WHAT YOU NEED TO DO -
Among the entries, find the lines with the string "proportion" and copy them.

DATA FOR ANALYSIS -
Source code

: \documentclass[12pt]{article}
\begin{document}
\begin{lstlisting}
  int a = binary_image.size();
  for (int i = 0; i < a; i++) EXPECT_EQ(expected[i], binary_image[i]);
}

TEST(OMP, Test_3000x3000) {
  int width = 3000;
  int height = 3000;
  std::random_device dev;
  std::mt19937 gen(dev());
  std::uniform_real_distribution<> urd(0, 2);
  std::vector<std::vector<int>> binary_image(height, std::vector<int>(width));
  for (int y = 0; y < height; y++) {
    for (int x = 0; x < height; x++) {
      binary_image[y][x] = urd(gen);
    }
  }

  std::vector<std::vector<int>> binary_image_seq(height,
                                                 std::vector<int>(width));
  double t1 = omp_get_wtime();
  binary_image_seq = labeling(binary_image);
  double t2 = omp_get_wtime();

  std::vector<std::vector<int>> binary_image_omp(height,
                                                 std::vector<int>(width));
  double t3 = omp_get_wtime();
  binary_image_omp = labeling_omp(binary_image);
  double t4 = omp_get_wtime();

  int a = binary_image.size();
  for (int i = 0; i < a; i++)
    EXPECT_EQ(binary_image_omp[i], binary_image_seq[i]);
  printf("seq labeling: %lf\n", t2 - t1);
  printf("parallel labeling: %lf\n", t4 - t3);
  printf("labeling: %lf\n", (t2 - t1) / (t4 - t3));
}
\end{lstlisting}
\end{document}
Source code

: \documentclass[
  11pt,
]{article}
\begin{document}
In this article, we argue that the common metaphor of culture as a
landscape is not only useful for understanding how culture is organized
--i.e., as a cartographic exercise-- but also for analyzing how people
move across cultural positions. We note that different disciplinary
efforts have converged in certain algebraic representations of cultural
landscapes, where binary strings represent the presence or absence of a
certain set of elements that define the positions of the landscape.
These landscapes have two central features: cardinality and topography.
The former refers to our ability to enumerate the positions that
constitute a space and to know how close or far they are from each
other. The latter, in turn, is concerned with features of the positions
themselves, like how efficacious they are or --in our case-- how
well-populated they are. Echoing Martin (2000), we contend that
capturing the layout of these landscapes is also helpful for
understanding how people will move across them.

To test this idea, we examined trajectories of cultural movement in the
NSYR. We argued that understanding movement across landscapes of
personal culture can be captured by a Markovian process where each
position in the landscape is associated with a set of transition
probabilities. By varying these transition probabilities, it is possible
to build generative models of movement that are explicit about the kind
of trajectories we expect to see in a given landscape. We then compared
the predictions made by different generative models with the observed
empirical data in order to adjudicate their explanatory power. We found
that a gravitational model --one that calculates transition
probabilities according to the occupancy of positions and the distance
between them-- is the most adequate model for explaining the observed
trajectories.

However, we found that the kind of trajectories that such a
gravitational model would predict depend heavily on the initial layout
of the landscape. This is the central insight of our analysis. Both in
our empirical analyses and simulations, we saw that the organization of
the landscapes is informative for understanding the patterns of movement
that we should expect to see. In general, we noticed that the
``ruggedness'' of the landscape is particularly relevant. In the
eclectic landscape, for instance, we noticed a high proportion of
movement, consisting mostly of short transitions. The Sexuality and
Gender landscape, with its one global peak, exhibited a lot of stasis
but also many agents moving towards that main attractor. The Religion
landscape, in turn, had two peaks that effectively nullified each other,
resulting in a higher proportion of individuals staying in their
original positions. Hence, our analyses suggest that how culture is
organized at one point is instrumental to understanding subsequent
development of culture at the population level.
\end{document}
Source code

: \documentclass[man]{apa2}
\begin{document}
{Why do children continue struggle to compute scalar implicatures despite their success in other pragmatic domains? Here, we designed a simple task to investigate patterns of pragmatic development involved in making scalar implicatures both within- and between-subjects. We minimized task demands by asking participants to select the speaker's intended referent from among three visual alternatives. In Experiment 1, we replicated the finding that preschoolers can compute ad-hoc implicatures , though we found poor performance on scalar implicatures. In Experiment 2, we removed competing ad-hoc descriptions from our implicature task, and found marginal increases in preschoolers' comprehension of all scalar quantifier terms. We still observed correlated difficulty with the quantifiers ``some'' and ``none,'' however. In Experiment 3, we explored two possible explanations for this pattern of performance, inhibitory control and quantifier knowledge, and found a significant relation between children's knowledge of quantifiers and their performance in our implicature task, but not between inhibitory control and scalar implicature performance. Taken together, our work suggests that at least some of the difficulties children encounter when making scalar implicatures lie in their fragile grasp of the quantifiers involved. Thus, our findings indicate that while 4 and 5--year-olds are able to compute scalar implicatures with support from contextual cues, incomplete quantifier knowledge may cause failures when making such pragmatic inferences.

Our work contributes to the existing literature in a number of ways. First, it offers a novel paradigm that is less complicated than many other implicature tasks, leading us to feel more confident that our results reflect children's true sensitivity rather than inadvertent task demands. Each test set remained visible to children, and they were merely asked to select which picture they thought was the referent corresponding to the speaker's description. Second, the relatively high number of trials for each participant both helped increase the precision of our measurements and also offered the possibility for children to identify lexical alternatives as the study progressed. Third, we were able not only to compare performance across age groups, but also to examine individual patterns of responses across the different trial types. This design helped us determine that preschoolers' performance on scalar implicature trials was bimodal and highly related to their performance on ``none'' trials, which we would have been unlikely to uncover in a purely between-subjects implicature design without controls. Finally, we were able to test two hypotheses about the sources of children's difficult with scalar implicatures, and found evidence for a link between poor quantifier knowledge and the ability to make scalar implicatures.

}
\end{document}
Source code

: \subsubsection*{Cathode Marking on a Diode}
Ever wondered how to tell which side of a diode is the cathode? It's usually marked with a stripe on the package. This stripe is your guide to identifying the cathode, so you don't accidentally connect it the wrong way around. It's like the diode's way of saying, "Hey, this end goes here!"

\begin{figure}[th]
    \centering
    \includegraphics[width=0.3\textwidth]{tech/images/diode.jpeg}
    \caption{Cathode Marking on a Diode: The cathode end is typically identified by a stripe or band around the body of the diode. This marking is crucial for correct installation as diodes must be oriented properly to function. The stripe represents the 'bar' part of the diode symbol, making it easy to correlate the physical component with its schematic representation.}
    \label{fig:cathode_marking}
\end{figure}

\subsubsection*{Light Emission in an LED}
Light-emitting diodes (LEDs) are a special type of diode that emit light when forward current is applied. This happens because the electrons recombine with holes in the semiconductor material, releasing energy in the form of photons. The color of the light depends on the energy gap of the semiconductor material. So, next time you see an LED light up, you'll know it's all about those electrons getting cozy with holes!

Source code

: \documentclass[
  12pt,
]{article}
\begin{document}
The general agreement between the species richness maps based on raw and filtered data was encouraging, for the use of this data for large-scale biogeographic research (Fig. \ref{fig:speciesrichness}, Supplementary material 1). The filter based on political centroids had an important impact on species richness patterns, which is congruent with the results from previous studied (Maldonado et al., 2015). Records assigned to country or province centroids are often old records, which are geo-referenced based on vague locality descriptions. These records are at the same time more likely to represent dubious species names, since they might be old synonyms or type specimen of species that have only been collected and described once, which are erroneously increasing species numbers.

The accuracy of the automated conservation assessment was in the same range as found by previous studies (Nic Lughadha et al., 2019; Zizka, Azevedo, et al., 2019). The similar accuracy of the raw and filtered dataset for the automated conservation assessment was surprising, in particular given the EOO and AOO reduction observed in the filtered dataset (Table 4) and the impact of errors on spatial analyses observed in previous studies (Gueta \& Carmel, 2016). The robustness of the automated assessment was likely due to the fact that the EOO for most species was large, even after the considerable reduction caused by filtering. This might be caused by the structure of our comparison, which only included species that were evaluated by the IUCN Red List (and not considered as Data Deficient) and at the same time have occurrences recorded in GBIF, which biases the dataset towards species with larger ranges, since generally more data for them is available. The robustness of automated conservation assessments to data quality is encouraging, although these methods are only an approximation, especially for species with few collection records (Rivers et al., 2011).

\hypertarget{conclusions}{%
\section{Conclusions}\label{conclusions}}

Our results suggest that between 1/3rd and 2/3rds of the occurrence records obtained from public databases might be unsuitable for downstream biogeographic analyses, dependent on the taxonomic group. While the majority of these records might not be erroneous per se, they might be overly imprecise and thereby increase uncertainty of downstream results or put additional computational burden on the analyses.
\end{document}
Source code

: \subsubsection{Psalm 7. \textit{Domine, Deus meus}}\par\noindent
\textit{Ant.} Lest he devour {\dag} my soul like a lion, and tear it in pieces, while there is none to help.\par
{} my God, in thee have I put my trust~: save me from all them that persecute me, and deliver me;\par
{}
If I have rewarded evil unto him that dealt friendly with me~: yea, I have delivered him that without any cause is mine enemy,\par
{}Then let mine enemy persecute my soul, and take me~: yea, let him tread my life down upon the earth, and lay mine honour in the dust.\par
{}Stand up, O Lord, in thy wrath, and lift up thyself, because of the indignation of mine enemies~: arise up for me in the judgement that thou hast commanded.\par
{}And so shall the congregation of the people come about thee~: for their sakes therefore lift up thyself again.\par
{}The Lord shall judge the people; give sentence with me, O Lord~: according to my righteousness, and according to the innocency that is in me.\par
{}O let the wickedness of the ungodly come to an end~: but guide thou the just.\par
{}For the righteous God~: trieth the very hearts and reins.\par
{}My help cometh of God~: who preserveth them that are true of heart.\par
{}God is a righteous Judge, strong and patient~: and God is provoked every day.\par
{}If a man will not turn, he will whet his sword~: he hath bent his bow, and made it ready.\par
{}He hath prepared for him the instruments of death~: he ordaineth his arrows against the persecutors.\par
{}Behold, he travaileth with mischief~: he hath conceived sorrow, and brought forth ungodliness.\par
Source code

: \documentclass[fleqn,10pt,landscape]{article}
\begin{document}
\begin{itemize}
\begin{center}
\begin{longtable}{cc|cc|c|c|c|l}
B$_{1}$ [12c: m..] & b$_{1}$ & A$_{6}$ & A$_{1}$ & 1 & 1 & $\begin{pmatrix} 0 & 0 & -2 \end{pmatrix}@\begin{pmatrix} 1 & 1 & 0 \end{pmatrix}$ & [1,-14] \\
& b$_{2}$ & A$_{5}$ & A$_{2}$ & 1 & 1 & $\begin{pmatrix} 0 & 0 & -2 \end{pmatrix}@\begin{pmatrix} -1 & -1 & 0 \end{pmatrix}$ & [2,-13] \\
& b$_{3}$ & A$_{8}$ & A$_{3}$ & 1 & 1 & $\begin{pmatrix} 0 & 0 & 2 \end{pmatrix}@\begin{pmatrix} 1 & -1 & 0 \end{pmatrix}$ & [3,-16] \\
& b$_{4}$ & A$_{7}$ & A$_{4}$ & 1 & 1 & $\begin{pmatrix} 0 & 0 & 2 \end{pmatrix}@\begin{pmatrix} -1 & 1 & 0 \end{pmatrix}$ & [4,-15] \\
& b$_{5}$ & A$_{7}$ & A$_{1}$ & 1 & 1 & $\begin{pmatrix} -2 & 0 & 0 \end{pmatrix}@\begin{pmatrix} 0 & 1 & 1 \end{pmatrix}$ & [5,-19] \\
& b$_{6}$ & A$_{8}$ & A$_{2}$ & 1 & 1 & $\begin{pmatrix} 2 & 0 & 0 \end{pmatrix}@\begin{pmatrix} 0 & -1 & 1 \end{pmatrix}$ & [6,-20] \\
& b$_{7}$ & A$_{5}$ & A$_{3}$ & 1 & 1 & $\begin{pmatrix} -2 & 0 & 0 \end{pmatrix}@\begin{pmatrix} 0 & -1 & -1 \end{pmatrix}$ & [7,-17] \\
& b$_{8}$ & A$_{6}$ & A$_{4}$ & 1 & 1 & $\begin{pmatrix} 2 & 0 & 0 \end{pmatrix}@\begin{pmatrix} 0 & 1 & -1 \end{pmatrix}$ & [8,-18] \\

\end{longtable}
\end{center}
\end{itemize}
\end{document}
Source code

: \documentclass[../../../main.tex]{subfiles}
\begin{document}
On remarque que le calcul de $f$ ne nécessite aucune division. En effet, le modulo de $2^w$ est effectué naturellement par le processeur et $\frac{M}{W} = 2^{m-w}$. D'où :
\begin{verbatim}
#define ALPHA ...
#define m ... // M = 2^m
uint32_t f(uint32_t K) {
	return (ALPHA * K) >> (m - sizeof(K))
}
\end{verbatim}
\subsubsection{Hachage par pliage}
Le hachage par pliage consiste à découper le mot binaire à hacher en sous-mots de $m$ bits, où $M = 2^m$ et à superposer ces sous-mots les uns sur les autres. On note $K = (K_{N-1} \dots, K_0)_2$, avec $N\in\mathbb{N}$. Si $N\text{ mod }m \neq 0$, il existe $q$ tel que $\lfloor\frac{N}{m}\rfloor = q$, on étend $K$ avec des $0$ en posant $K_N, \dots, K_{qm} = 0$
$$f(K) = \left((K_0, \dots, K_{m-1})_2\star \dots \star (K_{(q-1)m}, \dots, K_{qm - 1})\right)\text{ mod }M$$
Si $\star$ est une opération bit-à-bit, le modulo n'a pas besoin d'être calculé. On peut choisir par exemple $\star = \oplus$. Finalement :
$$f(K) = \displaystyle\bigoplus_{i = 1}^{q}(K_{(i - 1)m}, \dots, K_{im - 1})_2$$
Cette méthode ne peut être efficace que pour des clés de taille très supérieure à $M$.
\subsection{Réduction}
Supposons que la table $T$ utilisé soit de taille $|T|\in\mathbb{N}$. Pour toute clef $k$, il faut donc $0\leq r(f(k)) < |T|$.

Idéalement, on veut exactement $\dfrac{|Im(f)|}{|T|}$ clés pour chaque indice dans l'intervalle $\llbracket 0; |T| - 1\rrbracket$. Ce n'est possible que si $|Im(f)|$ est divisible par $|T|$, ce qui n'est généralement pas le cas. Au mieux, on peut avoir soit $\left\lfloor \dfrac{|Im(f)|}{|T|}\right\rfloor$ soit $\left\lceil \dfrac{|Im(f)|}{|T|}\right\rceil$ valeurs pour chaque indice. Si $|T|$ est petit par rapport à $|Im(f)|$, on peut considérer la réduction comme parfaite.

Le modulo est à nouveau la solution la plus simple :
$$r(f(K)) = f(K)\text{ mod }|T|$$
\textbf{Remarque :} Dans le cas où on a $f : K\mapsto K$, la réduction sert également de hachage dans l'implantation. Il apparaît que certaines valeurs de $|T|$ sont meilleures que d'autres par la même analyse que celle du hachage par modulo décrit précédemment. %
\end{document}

TASK OUTPUT -
eclectic landscape, for instance, we noticed a high proportion of
resulting in a higher proportion of individuals staying in their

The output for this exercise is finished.